* _ASSIGNMENT_:
What is needed here is an exact printout of the data, with no pictures included.

□ □ □ □ □

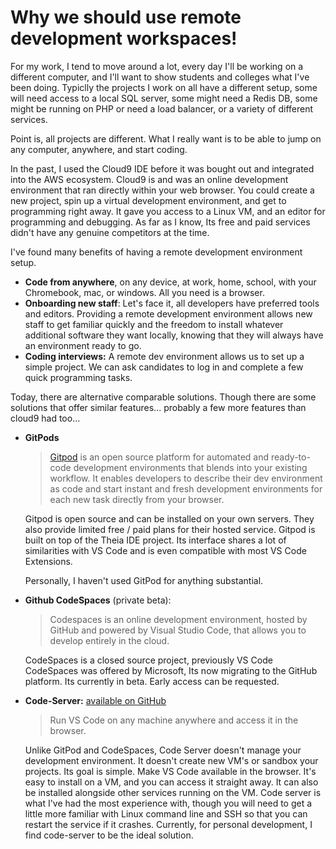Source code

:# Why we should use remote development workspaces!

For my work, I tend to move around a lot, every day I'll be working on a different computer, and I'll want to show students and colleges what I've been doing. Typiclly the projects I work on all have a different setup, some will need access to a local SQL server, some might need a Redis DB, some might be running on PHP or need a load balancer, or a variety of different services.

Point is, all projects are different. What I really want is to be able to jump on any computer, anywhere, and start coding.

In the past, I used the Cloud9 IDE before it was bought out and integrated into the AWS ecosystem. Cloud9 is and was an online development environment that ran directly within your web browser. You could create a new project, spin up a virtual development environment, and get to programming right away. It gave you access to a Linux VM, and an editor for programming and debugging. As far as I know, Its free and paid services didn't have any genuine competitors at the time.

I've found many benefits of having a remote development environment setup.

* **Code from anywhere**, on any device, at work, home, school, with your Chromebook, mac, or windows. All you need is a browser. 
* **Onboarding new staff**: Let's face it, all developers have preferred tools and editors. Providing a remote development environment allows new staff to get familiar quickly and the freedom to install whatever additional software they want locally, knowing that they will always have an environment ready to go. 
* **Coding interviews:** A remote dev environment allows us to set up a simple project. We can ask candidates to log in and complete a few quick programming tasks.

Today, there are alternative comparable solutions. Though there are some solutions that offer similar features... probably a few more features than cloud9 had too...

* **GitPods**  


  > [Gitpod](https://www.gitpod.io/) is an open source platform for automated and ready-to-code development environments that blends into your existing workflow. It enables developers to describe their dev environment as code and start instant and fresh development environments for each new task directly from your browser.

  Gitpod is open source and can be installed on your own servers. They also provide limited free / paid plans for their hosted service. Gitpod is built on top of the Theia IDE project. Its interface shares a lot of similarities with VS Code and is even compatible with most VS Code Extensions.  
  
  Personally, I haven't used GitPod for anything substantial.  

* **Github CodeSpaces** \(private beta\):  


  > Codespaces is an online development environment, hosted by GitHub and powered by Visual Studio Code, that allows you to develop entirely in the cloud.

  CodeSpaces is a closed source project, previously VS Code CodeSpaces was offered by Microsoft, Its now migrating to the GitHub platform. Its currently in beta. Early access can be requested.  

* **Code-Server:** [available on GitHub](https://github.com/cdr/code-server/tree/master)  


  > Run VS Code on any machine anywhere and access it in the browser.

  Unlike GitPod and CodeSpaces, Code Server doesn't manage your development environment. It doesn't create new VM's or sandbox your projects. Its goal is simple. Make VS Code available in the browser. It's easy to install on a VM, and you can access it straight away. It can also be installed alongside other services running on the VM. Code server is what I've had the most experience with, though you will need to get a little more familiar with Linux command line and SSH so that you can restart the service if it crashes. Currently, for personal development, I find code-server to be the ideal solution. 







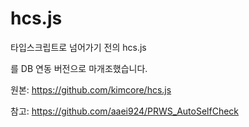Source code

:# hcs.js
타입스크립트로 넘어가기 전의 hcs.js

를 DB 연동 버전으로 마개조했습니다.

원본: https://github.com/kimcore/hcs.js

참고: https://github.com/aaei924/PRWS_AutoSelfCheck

□ □ □ □ □

* _ANSWER TO THE PROBLEM_:
Source code

:# Why we should use remote development workspaces!

For my work, I tend to move around a lot, every day I'll be working on a different computer, and I'll want to show students and colleges what I've been doing. Typiclly the projects I work on all have a different setup, some will need access to a local SQL server, some might need a Redis DB, some might be running on PHP or need a load balancer, or a variety of different services.

Point is, all projects are different. What I really want is to be able to jump on any computer, anywhere, and start coding.

In the past, I used the Cloud9 IDE before it was bought out and integrated into the AWS ecosystem. Cloud9 is and was an online development environment that ran directly within your web browser. You could create a new project, spin up a virtual development environment, and get to programming right away. It gave you access to a Linux VM, and an editor for programming and debugging. As far as I know, Its free and paid services didn't have any genuine competitors at the time.

I've found many benefits of having a remote development environment setup.

* **Code from anywhere**, on any device, at work, home, school, with your Chromebook, mac, or windows. All you need is a browser. 
* **Onboarding new staff**: Let's face it, all developers have preferred tools and editors. Providing a remote development environment allows new staff to get familiar quickly and the freedom to install whatever additional software they want locally, knowing that they will always have an environment ready to go. 
* **Coding interviews:** A remote dev environment allows us to set up a simple project. We can ask candidates to log in and complete a few quick programming tasks.

Today, there are alternative comparable solutions. Though there are some solutions that offer similar features... probably a few more features than cloud9 had too...

* **GitPods**  


  > [Gitpod](https://www.gitpod.io/) is an open source platform for automated and ready-to-code development environments that blends into your existing workflow. It enables developers to describe their dev environment as code and start instant and fresh development environments for each new task directly from your browser.

  Gitpod is open source and can be installed on your own servers. They also provide limited free / paid plans for their hosted service. Gitpod is built on top of the Theia IDE project. Its interface shares a lot of similarities with VS Code and is even compatible with most VS Code Extensions.  
  
  Personally, I haven't used GitPod for anything substantial.  

* **Github CodeSpaces** \(private beta\):  


  > Codespaces is an online development environment, hosted by GitHub and powered by Visual Studio Code, that allows you to develop entirely in the cloud.

  CodeSpaces is a closed source project, previously VS Code CodeSpaces was offered by Microsoft, Its now migrating to the GitHub platform. Its currently in beta. Early access can be requested.  

* **Code-Server:** [available on GitHub](https://github.com/cdr/code-server/tree/master)  


  > Run VS Code on any machine anywhere and access it in the browser.

  Unlike GitPod and CodeSpaces, Code Server doesn't manage your development environment. It doesn't create new VM's or sandbox your projects. Its goal is simple. Make VS Code available in the browser. It's easy to install on a VM, and you can access it straight away. It can also be installed alongside other services running on the VM. Code server is what I've had the most experience with, though you will need to get a little more familiar with Linux command line and SSH so that you can restart the service if it crashes. Currently, for personal development, I find code-server to be the ideal solution. 







Source code

:# hcs.js
타입스크립트로 넘어가기 전의 hcs.js

를 DB 연동 버전으로 마개조했습니다.

원본: https://github.com/kimcore/hcs.js

참고: https://github.com/aaei924/PRWS_AutoSelfCheck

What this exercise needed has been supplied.